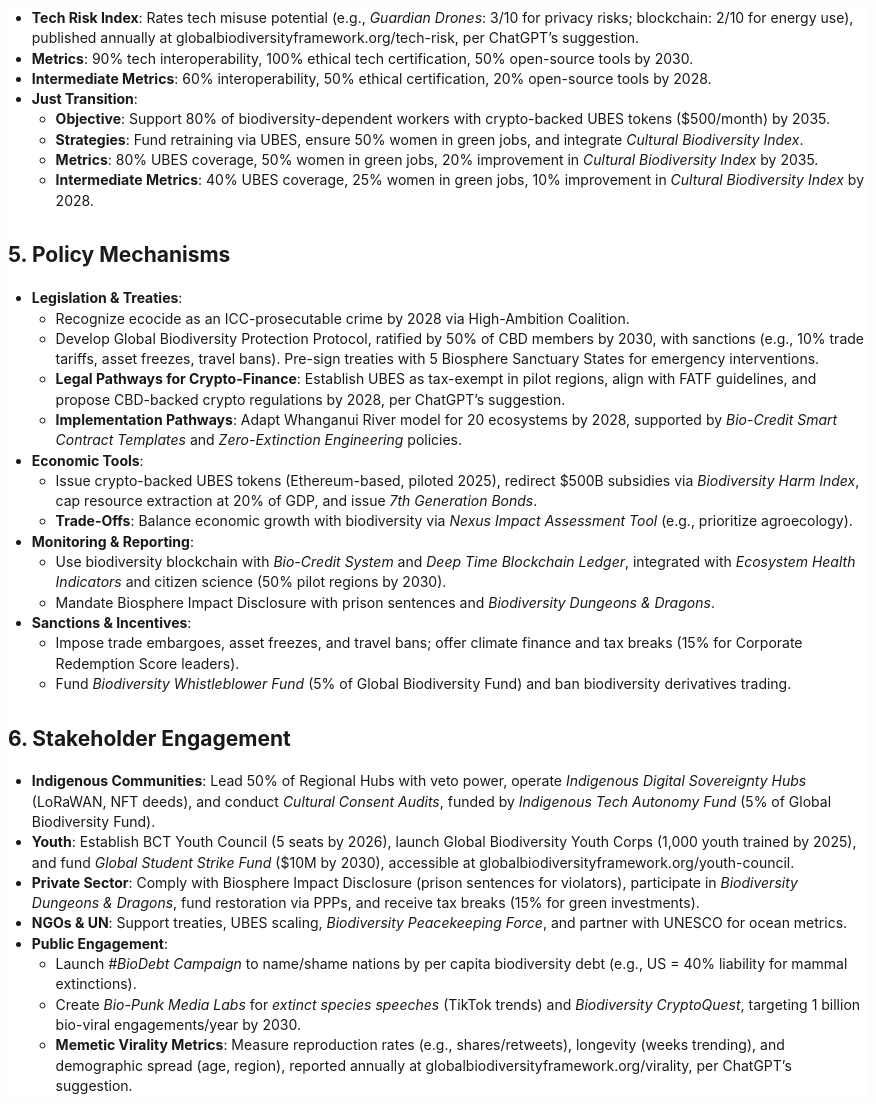   - **Tech Risk Index**: Rates tech misuse potential (e.g., *Guardian Drones*: 3/10 for privacy risks; blockchain: 2/10 for energy use), published annually at globalbiodiversityframework.org/tech-risk, per ChatGPT’s suggestion.
  - **Metrics**: 90% tech interoperability, 100% ethical tech certification, 50% open-source tools by 2030.
  - **Intermediate Metrics**: 60% interoperability, 50% ethical certification, 20% open-source tools by 2028.
- **Just Transition**:
  - **Objective**: Support 80% of biodiversity-dependent workers with crypto-backed UBES tokens ($500/month) by 2035.
  - **Strategies**: Fund retraining via UBES, ensure 50% women in green jobs, and integrate *Cultural Biodiversity Index*.
  - **Metrics**: 80% UBES coverage, 50% women in green jobs, 20% improvement in *Cultural Biodiversity Index* by 2035.
  - **Intermediate Metrics**: 40% UBES coverage, 25% women in green jobs, 10% improvement in *Cultural Biodiversity Index* by 2028.

## 5. Policy Mechanisms
- **Legislation & Treaties**:
  - Recognize ecocide as an ICC-prosecutable crime by 2028 via High-Ambition Coalition.
  - Develop Global Biodiversity Protection Protocol, ratified by 50% of CBD members by 2030, with sanctions (e.g., 10% trade tariffs, asset freezes, travel bans). Pre-sign treaties with 5 Biosphere Sanctuary States for emergency interventions.
  - **Legal Pathways for Crypto-Finance**: Establish UBES as tax-exempt in pilot regions, align with FATF guidelines, and propose CBD-backed crypto regulations by 2028, per ChatGPT’s suggestion.
  - **Implementation Pathways**: Adapt Whanganui River model for 20 ecosystems by 2028, supported by *Bio-Credit Smart Contract Templates* and *Zero-Extinction Engineering* policies.
- **Economic Tools**:
  - Issue crypto-backed UBES tokens (Ethereum-based, piloted 2025), redirect $500B subsidies via *Biodiversity Harm Index*, cap resource extraction at 20% of GDP, and issue *7th Generation Bonds*.
  - **Trade-Offs**: Balance economic growth with biodiversity via *Nexus Impact Assessment Tool* (e.g., prioritize agroecology).
- **Monitoring & Reporting**:
  - Use biodiversity blockchain with *Bio-Credit System* and *Deep Time Blockchain Ledger*, integrated with *Ecosystem Health Indicators* and citizen science (50% pilot regions by 2030).
  - Mandate Biosphere Impact Disclosure with prison sentences and *Biodiversity Dungeons & Dragons*.
- **Sanctions & Incentives**:
  - Impose trade embargoes, asset freezes, and travel bans; offer climate finance and tax breaks (15% for Corporate Redemption Score leaders).
  - Fund *Biodiversity Whistleblower Fund* (5% of Global Biodiversity Fund) and ban biodiversity derivatives trading.

## 6. Stakeholder Engagement
- **Indigenous Communities**: Lead 50% of Regional Hubs with veto power, operate *Indigenous Digital Sovereignty Hubs* (LoRaWAN, NFT deeds), and conduct *Cultural Consent Audits*, funded by *Indigenous Tech Autonomy Fund* (5% of Global Biodiversity Fund).
- **Youth**: Establish BCT Youth Council (5 seats by 2026), launch Global Biodiversity Youth Corps (1,000 youth trained by 2025), and fund *Global Student Strike Fund* ($10M by 2030), accessible at globalbiodiversityframework.org/youth-council.
- **Private Sector**: Comply with Biosphere Impact Disclosure (prison sentences for violators), participate in *Biodiversity Dungeons & Dragons*, fund restoration via PPPs, and receive tax breaks (15% for green investments).
- **NGOs & UN**: Support treaties, UBES scaling, *Biodiversity Peacekeeping Force*, and partner with UNESCO for ocean metrics.
- **Public Engagement**:
  - Launch *#BioDebt Campaign* to name/shame nations by per capita biodiversity debt (e.g., US = 40% liability for mammal extinctions).
  - Create *Bio-Punk Media Labs* for *extinct species speeches* (TikTok trends) and *Biodiversity CryptoQuest*, targeting 1 billion bio-viral engagements/year by 2030.
  - **Memetic Virality Metrics**: Measure reproduction rates (e.g., shares/retweets), longevity (weeks trending), and demographic spread (age, region), reported annually at globalbiodiversityframework.org/virality, per ChatGPT’s suggestion.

DIRECTIONS FOR THIS TASK
With images left out, the data must be transcribed exactly.

TASK RESULT
   - **Tech Risk Index**: Rates tech misuse potential (e.g., *Guardian Drones*: 3/10 for privacy risks; blockchain: 2/10 for energy use), published annually at globalbiodiversityframework.org/tech-risk, per ChatGPT’s suggestion.
  - **Metrics**: 90% tech interoperability, 100% ethical tech certification, 50% open-source tools by 2030.
  - **Intermediate Metrics**: 60% interoperability, 50% ethical certification, 20% open-source tools by 2028.
- **Just Transition**:
  - **Objective**: Support 80% of biodiversity-dependent workers with crypto-backed UBES tokens ($500/month) by 2035.
  - **Strategies**: Fund retraining via UBES, ensure 50% women in green jobs, and integrate *Cultural Biodiversity Index*.
  - **Metrics**: 80% UBES coverage, 50% women in green jobs, 20% improvement in *Cultural Biodiversity Index* by 2035.
  - **Intermediate Metrics**: 40% UBES coverage, 25% women in green jobs, 10% improvement in *Cultural Biodiversity Index* by 2028.

## 5. Policy Mechanisms
- **Legislation & Treaties**:
  - Recognize ecocide as an ICC-prosecutable crime by 2028 via High-Ambition Coalition.
  - Develop Global Biodiversity Protection Protocol, ratified by 50% of CBD members by 2030, with sanctions (e.g., 10% trade tariffs, asset freezes, travel bans). Pre-sign treaties with 5 Biosphere Sanctuary States for emergency interventions.
  - **Legal Pathways for Crypto-Finance**: Establish UBES as tax-exempt in pilot regions, align with FATF guidelines, and propose CBD-backed crypto regulations by 2028, per ChatGPT’s suggestion.
  - **Implementation Pathways**: Adapt Whanganui River model for 20 ecosystems by 2028, supported by *Bio-Credit Smart Contract Templates* and *Zero-Extinction Engineering* policies.
- **Economic Tools**:
  - Issue crypto-backed UBES tokens (Ethereum-based, piloted 2025), redirect $500B subsidies via *Biodiversity Harm Index*, cap resource extraction at 20% of GDP, and issue *7th Generation Bonds*.
  - **Trade-Offs**: Balance economic growth with biodiversity via *Nexus Impact Assessment Tool* (e.g., prioritize agroecology).
- **Monitoring & Reporting**:
  - Use biodiversity blockchain with *Bio-Credit System* and *Deep Time Blockchain Ledger*, integrated with *Ecosystem Health Indicators* and citizen science (50% pilot regions by 2030).
  - Mandate Biosphere Impact Disclosure with prison sentences and *Biodiversity Dungeons & Dragons*.
- **Sanctions & Incentives**:
  - Impose trade embargoes, asset freezes, and travel bans; offer climate finance and tax breaks (15% for Corporate Redemption Score leaders).
  - Fund *Biodiversity Whistleblower Fund* (5% of Global Biodiversity Fund) and ban biodiversity derivatives trading.

## 6. Stakeholder Engagement
- **Indigenous Communities**: Lead 50% of Regional Hubs with veto power, operate *Indigenous Digital Sovereignty Hubs* (LoRaWAN, NFT deeds), and conduct *Cultural Consent Audits*, funded by *Indigenous Tech Autonomy Fund* (5% of Global Biodiversity Fund).
- **Youth**: Establish BCT Youth Council (5 seats by 2026), launch Global Biodiversity Youth Corps (1,000 youth trained by 2025), and fund *Global Student Strike Fund* ($10M by 2030), accessible at globalbiodiversityframework.org/youth-council.
- **Private Sector**: Comply with Biosphere Impact Disclosure (prison sentences for violators), participate in *Biodiversity Dungeons & Dragons*, fund restoration via PPPs, and receive tax breaks (15% for green investments).
- **NGOs & UN**: Support treaties, UBES scaling, *Biodiversity Peacekeeping Force*, and partner with UNESCO for ocean metrics.
- **Public Engagement**:
  - Launch *#BioDebt Campaign* to name/shame nations by per capita biodiversity debt (e.g., US = 40% liability for mammal extinctions).
  - Create *Bio-Punk Media Labs* for *extinct species speeches* (TikTok trends) and *Biodiversity CryptoQuest*, targeting 1 billion bio-viral engagements/year by 2030.
  - **Memetic Virality Metrics**: Measure reproduction rates (e.g., shares/retweets), longevity (weeks trending), and demographic spread (age, region), reported annually at globalbiodiversityframework.org/virality, per ChatGPT’s suggestion.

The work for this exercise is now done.